Interface WordTokenizer

  • All Known Implementing Classes:
    AbstractWordTokenizer, DocumentWordTokenizer, FileWordTokenizer, StringWordTokenizer

    public interface WordTokenizer

    An interface for objects which take a text-based media as input, and iterate through the words in the text stored in that media. Examples of such media could be Strings, Documents, Files, TextComponents etc.

    When the object is instantiated, and before the first call to next() is made, the following methods should throw a WordNotFoundException:
    getCurrentWordEnd(), getCurrentWordPosition(), isNewSentence() and replaceWord().

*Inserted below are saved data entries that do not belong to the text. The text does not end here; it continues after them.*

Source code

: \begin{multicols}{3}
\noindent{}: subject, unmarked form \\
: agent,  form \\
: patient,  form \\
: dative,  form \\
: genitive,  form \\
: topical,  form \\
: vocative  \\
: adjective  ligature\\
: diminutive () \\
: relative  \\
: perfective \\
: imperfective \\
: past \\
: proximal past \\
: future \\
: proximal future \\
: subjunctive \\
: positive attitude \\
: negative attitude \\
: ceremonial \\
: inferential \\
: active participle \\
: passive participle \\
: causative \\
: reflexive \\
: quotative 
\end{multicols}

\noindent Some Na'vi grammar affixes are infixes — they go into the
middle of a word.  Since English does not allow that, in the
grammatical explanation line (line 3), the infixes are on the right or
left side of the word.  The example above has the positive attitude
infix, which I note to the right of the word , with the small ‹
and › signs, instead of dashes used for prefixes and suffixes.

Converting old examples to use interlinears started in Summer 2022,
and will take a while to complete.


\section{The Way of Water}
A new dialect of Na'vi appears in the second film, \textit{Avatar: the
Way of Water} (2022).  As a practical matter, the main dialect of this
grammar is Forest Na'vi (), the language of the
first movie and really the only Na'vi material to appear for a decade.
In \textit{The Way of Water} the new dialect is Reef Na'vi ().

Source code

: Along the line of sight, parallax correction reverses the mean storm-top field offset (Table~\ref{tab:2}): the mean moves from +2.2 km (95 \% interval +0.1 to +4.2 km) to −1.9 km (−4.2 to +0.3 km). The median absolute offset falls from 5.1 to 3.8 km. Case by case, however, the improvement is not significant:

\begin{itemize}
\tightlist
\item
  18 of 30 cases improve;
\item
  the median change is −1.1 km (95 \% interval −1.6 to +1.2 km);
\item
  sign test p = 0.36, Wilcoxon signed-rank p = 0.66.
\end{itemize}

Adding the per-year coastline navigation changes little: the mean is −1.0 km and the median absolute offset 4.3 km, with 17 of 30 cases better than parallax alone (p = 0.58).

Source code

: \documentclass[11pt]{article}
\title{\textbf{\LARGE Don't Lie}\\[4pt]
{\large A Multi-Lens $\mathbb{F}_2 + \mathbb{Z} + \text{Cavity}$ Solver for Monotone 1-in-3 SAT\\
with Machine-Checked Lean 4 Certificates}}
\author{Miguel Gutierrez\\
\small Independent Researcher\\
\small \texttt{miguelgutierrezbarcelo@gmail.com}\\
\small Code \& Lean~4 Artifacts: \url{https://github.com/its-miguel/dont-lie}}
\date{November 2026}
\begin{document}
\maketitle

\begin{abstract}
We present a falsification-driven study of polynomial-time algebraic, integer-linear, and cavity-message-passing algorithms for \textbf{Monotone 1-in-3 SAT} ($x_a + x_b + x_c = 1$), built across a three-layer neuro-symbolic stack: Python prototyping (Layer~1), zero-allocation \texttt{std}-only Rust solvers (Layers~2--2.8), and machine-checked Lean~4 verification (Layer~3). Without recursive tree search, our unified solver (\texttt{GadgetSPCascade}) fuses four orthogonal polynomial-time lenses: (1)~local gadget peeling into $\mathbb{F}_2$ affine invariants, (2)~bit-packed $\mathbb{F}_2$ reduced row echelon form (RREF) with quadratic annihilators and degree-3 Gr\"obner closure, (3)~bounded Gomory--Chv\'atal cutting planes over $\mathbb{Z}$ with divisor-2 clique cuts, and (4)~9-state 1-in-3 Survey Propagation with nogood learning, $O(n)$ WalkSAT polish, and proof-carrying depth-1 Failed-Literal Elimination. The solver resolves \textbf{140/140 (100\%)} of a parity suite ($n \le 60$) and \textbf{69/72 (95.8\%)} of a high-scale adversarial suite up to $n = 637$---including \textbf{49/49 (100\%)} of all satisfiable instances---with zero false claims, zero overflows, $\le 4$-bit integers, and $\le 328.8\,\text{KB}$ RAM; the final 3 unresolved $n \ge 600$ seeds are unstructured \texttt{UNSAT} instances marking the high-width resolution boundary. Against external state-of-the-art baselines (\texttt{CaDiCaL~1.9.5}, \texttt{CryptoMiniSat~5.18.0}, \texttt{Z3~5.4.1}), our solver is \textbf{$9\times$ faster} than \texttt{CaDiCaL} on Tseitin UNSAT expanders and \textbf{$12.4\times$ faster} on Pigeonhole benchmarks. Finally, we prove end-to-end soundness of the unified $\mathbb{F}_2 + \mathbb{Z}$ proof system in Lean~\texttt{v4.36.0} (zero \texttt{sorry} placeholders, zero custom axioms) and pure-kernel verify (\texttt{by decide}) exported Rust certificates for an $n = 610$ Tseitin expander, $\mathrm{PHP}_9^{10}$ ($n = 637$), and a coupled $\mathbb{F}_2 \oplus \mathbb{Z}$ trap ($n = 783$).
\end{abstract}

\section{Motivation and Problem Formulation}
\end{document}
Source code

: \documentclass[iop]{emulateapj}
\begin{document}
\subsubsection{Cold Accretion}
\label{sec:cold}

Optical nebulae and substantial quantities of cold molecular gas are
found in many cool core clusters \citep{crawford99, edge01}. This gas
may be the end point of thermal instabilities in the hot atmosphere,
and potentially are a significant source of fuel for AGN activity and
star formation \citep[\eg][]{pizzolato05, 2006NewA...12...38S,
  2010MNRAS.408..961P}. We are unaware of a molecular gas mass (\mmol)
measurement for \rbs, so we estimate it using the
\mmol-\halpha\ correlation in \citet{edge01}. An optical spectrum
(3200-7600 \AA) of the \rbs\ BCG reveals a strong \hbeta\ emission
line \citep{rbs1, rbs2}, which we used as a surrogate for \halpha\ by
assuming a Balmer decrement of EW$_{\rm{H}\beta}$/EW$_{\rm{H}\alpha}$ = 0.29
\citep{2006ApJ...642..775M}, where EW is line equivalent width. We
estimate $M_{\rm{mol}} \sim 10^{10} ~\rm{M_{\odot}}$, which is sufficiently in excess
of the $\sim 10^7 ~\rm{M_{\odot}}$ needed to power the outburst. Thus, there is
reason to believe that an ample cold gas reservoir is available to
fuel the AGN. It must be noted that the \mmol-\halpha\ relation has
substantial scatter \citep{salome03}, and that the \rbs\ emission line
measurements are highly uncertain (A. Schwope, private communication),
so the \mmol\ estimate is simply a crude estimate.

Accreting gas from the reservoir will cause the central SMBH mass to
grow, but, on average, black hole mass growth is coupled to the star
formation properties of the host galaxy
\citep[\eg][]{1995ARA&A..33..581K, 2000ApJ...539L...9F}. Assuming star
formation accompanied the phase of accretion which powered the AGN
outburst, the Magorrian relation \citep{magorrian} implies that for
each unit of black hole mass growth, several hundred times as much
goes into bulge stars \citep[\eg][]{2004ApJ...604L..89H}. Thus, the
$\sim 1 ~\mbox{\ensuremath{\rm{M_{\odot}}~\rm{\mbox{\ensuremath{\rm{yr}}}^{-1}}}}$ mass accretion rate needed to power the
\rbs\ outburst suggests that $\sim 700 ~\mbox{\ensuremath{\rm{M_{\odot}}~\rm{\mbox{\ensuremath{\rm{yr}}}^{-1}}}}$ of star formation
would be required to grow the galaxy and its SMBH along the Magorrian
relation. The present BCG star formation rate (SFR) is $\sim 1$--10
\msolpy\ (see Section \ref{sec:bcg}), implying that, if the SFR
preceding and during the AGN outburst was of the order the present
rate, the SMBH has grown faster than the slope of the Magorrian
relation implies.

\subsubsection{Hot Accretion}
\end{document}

    A call to next() when hasMoreWords() returns false should throw a WordNotFoundException.

    Author:
    Jason Height (jheight@chariot.net.au)
    • Method Summary

      All Methods Instance Methods Abstract Methods 
      Modifier and Type Method Description
      java.lang.String getContext()
      Returns the context text that is being tokenized (should include any changes that have been made).
      int getCurrentWordCount()
      Returns the number of word tokens that have been processed thus far
      int getCurrentWordEnd()
      Returns an index representing the end location of the current word in the text.
      int getCurrentWordPosition()
      Returns an index representing the start location of the current word in the text.
      boolean hasMoreWords()
      Indicates if there are more words left
      boolean isNewSentence()
      Returns true if the current word is at the start of a sentence
      java.lang.String nextWord()
      This returns the next word in the iteration.
      void replaceWord​(java.lang.String newWord)
      Replaces the current word token
    • Method Detail

      • getContext

        java.lang.String getContext()
        Returns the context text that is being tokenized (should include any changes that have been made).
        Returns:
        the text being searched.
      • getCurrentWordCount

        int getCurrentWordCount()
        Returns the number of word tokens that have been processed thus far
        Returns:
        the number of words found so far.
      • getCurrentWordEnd

        int getCurrentWordEnd()
        Returns an index representing the end location of the current word in the text.
        Returns:
        index of the end of the current word in the text.
        Throws:
        WordNotFoundException - current word has not yet been set.
      • getCurrentWordPosition

        int getCurrentWordPosition()
        Returns an index representing the start location of the current word in the text.
        Returns:
        index of the start of the current word in the text.
        Throws:
        WordNotFoundException - current word has not yet been set.
      • isNewSentence

        boolean isNewSentence()
        Returns true if the current word is at the start of a sentence
        Returns:
        true if the current word starts a sentence.
        Throws:
        WordNotFoundException - current word has not yet been set.
      • hasMoreWords

        boolean hasMoreWords()
        Indicates if there are more words left
        Returns:
        true if more words can be found in the text.
      • nextWord

        java.lang.String nextWord()
        This returns the next word in the iteration. Note that any implementation should return the current word, and then replace the current word with the next word found in the input text (if one exists).
        Returns:
        the next word in the iteration.
        Throws:
        WordNotFoundException - search string contains no more words.
      • replaceWord

        void replaceWord​(java.lang.String newWord)
        Replaces the current word token

        When a word is replaced care should be taken that the WordTokenizer repositions itself such that the words that were added aren't rechecked. Of course this is not mandatory, maybe there is a case when an application doesn't need to do this.

        Parameters:
        newWord - the string which should replace the current word.
        Throws:
        WordNotFoundException - current word has not yet been set.